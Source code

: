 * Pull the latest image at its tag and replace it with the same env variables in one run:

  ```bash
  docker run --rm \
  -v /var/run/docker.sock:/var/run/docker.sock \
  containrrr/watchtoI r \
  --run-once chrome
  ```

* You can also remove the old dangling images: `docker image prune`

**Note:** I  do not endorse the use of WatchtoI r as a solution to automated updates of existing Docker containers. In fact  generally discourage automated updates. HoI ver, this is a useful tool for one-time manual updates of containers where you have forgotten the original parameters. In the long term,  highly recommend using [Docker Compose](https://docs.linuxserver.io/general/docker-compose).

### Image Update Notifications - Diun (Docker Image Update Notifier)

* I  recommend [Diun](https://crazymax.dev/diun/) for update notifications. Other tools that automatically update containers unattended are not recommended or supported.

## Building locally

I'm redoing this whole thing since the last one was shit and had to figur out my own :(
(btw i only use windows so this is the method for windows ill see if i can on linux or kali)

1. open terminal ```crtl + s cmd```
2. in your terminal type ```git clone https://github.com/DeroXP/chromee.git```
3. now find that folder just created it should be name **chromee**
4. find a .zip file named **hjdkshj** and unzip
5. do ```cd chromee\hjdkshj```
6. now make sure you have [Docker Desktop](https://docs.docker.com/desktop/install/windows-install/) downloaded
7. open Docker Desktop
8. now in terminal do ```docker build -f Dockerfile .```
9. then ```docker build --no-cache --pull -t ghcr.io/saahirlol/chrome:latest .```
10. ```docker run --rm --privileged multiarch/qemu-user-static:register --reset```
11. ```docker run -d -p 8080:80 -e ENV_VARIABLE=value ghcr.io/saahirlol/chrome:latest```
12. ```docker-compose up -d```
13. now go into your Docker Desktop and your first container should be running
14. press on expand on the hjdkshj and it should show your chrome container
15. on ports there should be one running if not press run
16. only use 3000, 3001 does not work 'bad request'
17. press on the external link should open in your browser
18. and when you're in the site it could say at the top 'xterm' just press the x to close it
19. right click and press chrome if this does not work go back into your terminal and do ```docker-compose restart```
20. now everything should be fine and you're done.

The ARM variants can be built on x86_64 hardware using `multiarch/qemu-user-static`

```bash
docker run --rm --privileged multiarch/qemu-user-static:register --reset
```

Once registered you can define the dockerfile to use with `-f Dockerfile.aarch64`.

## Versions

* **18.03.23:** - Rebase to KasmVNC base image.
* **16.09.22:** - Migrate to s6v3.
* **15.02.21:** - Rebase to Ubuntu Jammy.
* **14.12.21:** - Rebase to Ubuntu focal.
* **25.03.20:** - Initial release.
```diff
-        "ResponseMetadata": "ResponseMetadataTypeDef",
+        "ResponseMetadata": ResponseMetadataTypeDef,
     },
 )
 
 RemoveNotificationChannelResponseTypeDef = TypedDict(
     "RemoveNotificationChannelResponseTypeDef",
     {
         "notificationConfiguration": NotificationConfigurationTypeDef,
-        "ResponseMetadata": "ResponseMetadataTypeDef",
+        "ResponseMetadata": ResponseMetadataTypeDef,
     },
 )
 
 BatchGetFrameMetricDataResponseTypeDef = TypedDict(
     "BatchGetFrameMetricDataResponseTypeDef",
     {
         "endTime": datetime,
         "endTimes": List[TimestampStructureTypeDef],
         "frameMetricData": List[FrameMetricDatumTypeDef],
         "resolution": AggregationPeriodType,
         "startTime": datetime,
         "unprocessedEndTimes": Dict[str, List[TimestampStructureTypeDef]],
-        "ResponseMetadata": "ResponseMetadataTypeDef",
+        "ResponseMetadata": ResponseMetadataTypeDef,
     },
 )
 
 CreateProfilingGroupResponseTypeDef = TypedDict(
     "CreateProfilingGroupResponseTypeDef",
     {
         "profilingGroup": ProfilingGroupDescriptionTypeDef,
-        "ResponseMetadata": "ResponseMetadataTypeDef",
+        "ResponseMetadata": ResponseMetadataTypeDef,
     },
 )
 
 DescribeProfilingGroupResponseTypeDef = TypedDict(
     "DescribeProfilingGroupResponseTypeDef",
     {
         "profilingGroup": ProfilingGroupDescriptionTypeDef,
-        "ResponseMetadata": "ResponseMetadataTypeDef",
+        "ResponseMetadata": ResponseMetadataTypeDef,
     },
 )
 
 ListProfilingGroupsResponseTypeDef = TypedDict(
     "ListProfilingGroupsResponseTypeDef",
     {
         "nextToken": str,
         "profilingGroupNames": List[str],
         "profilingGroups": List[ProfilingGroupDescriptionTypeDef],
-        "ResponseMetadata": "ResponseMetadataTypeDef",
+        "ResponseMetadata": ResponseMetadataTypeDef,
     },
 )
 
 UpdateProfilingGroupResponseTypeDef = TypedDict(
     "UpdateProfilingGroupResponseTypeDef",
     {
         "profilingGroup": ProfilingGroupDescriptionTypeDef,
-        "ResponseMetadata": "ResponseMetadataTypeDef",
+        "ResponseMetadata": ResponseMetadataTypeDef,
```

————————

[WHAT YOU ARE ASKED TO DO]: Check each line of the data above for the word "Ubuntu" and say how many lines have it. Give the number alone.

[WORKED SOLUTION]: 2